DESCRIPTION OF THE TASK: Pull every line containing "quite" from the data.

▽

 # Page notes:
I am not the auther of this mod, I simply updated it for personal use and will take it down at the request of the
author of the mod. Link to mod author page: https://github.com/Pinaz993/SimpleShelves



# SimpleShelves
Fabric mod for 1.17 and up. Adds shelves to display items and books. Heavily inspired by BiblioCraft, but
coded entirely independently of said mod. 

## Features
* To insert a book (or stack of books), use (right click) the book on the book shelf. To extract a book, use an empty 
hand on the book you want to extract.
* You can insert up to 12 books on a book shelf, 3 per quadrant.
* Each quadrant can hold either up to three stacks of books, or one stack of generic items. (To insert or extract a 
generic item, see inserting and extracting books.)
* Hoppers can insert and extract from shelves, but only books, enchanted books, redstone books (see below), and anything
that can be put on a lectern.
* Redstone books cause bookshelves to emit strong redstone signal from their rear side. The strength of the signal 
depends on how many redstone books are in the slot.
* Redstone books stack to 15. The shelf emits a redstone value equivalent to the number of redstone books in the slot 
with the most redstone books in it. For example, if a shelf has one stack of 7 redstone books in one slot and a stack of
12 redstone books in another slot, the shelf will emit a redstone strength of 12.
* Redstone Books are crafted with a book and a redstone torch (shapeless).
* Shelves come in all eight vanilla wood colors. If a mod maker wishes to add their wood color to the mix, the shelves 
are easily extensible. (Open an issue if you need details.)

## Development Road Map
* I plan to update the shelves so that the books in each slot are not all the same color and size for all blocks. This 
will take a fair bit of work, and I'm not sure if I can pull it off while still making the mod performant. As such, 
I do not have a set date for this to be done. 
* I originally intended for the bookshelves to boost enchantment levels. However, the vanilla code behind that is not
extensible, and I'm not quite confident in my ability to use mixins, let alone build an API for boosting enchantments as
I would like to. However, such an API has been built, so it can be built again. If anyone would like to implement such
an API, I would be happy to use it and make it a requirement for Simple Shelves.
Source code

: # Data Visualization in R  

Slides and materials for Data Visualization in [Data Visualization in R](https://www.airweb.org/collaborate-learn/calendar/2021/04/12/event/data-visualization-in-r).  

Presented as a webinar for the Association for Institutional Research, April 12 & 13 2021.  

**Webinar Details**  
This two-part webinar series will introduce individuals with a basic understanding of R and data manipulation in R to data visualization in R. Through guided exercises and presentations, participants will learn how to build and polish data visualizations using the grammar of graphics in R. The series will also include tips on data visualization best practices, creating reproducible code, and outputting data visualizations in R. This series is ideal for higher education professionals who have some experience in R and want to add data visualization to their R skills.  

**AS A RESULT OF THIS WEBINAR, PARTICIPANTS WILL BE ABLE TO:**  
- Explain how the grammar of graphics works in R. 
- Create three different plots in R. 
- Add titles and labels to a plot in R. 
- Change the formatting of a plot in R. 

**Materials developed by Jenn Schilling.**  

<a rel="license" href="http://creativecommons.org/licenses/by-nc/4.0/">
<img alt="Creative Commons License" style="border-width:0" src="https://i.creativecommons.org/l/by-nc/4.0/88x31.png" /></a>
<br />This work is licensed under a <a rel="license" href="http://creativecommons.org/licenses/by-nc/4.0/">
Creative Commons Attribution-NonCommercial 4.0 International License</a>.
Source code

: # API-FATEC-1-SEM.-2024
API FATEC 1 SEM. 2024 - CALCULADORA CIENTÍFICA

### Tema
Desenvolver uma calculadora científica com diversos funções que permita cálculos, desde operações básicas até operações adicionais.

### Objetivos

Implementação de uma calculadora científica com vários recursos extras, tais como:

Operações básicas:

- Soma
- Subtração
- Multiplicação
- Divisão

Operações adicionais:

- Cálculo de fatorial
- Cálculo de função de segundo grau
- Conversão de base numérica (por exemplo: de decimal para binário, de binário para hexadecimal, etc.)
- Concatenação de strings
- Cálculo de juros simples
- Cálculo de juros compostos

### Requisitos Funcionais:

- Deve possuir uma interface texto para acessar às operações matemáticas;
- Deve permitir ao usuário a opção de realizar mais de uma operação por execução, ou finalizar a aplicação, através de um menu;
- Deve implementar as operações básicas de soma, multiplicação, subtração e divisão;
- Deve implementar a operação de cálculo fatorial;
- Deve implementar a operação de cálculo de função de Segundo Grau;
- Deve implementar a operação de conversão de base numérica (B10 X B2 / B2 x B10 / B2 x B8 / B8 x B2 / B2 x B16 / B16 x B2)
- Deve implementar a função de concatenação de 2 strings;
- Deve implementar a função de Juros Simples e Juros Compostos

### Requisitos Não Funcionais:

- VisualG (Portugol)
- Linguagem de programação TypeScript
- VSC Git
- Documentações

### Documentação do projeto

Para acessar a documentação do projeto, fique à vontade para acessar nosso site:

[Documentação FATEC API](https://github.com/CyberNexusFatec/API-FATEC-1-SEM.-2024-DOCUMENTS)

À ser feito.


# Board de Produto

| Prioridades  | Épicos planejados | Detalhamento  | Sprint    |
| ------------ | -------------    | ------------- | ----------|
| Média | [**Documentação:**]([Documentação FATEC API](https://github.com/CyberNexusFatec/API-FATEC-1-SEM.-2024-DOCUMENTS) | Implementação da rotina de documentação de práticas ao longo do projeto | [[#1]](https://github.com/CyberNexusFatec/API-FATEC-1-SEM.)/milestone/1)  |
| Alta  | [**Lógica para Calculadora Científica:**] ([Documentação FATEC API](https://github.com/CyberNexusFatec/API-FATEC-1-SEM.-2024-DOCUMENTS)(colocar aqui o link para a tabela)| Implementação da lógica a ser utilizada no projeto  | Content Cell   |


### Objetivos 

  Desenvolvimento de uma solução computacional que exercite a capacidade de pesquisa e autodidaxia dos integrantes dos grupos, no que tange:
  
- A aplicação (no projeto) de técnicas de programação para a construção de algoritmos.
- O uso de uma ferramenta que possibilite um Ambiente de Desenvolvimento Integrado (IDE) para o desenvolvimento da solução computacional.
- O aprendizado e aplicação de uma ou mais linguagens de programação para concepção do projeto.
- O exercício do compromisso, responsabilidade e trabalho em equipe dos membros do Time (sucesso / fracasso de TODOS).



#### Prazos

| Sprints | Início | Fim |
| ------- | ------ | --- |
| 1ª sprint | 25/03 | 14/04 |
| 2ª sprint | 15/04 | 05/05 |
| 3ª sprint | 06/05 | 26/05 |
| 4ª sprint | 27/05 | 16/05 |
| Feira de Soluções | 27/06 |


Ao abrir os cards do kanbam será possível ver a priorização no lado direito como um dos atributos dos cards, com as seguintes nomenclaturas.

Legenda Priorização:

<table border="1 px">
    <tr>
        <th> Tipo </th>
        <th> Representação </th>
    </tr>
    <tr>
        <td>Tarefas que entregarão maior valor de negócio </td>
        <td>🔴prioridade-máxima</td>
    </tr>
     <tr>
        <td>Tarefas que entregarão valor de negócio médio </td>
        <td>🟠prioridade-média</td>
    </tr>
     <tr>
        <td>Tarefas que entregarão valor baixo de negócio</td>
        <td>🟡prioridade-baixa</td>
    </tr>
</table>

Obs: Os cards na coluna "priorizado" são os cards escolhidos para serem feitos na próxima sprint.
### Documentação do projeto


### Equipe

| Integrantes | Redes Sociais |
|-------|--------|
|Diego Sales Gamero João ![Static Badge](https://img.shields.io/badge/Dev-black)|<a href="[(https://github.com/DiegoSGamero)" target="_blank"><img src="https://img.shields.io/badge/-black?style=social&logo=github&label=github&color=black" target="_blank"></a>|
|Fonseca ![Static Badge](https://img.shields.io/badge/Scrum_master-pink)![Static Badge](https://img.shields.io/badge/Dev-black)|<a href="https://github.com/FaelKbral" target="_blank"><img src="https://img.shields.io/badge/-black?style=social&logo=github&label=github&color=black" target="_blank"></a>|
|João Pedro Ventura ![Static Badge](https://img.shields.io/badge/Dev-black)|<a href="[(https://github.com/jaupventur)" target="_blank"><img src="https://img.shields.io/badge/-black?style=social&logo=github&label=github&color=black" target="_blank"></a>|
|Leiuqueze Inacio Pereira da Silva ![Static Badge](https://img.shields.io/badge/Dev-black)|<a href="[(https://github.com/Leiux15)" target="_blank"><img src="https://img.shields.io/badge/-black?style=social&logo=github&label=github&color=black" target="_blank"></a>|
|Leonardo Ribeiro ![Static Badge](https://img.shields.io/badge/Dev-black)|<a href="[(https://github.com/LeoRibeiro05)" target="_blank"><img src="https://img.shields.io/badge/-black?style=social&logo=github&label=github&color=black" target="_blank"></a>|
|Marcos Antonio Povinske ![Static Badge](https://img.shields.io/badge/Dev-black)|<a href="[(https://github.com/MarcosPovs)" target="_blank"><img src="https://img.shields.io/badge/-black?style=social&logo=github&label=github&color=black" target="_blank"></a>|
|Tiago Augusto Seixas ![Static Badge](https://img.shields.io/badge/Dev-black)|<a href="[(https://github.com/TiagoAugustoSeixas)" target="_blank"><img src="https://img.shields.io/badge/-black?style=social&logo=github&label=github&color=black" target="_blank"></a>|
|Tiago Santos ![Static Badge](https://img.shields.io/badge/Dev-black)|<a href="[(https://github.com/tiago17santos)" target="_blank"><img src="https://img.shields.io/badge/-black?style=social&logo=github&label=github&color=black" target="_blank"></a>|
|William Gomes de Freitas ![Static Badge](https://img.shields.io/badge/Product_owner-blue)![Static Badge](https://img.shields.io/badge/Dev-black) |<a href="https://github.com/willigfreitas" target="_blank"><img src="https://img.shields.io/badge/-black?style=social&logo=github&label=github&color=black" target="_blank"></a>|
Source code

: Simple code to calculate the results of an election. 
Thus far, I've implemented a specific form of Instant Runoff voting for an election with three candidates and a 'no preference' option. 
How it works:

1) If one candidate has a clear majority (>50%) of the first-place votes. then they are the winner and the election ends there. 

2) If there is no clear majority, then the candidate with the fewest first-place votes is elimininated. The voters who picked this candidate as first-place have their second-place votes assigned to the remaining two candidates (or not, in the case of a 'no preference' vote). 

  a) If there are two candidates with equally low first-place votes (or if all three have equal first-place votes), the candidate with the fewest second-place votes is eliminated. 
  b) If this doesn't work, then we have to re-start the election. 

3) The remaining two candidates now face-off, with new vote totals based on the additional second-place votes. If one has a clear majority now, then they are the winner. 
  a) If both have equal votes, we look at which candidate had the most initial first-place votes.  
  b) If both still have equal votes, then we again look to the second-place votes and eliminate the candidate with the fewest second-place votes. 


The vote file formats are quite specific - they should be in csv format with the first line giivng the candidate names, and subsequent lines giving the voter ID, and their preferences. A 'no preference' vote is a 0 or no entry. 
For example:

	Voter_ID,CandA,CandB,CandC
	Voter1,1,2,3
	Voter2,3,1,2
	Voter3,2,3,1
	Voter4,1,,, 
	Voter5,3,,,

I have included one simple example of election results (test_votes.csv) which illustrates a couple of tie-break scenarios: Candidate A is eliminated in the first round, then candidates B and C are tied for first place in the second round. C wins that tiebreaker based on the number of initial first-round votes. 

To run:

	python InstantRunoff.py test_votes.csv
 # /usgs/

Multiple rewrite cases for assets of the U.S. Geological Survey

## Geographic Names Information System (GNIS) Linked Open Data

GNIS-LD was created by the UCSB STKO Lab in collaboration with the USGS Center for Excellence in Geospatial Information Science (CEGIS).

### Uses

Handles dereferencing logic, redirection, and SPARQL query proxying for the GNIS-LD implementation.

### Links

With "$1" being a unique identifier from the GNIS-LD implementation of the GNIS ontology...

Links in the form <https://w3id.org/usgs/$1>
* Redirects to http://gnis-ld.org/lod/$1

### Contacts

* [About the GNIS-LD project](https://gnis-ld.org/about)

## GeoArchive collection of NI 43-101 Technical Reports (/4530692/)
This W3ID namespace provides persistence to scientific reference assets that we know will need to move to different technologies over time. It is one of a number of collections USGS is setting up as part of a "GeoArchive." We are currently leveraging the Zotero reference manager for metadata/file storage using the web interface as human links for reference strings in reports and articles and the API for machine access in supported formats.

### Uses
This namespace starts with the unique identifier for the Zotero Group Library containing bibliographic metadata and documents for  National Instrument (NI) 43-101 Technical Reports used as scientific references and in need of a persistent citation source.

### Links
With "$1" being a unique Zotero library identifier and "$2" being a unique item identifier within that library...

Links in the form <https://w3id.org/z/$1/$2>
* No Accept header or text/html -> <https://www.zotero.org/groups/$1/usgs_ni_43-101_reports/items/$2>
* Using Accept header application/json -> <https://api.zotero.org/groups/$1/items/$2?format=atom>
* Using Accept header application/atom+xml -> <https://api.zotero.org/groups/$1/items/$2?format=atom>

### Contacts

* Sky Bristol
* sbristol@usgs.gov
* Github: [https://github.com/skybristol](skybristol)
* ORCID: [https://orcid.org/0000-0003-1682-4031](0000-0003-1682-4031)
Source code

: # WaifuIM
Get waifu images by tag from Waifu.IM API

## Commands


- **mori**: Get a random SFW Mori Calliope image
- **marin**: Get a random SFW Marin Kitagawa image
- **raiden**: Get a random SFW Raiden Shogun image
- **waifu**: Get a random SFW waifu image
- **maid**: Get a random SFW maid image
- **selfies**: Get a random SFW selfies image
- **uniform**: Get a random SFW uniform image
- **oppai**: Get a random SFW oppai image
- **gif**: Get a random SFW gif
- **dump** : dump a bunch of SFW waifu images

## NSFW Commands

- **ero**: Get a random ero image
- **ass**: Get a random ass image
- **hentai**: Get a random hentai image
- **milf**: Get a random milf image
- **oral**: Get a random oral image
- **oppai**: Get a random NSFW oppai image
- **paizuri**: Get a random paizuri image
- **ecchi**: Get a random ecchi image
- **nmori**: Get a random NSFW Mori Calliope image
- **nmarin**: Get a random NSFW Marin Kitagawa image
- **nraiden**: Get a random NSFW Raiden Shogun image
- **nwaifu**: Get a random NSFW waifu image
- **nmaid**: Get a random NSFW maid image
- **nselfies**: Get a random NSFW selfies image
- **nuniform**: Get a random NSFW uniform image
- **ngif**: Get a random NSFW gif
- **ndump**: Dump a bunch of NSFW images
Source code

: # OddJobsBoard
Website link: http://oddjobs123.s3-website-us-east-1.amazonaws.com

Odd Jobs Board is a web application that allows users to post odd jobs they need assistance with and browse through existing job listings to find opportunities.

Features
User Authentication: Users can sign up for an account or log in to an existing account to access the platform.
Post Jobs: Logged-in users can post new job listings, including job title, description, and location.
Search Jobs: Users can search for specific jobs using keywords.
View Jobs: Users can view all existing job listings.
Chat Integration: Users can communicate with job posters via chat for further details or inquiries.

△

EXERCISE OUTPUT:
extensible, and I'm not quite confident in my ability to use mixins, let alone build an API for boosting enchantments as
The vote file formats are quite specific - they should be in csv format with the first line giivng the candidate names, and subsequent lines giving the voter ID, and their preferences. A 'no preference' vote is a 0 or no entry. 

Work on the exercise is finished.